EXERCISE DATA:

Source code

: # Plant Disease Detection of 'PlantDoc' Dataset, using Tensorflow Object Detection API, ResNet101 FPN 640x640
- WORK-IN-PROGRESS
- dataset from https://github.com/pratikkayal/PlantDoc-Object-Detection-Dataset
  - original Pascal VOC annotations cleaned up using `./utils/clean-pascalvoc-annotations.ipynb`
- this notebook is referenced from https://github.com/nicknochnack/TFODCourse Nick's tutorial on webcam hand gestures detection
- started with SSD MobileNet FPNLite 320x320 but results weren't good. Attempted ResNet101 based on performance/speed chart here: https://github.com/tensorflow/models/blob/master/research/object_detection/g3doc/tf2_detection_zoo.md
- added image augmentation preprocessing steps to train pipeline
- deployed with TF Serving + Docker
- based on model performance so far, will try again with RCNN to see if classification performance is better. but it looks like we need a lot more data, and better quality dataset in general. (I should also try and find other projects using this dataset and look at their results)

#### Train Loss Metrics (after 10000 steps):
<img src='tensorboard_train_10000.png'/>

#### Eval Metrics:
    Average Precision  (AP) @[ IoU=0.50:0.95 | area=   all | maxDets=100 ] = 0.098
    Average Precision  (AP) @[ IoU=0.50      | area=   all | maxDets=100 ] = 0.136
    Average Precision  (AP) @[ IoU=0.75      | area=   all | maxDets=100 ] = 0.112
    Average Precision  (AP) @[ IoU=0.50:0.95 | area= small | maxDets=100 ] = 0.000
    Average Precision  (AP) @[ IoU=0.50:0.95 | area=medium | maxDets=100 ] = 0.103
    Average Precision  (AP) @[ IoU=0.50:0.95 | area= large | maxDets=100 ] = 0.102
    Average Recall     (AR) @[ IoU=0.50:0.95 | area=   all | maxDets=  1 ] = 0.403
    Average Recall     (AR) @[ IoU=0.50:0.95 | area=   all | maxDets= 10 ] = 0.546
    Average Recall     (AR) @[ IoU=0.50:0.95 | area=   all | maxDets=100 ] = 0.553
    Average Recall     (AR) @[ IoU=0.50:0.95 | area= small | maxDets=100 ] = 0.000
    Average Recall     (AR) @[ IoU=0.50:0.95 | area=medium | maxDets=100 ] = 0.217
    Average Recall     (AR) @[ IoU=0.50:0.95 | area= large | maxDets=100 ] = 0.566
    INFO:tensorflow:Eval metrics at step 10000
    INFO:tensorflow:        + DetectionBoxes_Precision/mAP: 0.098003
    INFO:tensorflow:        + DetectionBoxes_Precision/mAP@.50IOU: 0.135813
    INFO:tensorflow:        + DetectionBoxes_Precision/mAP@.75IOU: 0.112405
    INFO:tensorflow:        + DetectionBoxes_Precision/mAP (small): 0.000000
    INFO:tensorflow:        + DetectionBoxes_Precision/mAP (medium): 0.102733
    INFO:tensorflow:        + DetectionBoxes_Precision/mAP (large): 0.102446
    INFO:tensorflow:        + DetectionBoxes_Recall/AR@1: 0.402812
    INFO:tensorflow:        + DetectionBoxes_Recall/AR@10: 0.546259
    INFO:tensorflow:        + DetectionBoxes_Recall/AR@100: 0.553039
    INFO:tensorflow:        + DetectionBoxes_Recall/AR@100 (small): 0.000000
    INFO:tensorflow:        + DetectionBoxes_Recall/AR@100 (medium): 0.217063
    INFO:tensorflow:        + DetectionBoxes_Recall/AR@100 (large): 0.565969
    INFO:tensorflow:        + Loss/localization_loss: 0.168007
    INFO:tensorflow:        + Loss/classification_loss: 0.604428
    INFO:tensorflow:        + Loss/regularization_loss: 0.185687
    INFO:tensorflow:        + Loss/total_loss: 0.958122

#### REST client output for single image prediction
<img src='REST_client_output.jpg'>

REQUIREMENT:
Exactly the lines from the one containing "#### REST client" to the final line of the entries must be restated, and no others.

SOLUTION FOR THIS PROBLEM:
#### REST client output for single image prediction
<img src='REST_client_output.jpg'>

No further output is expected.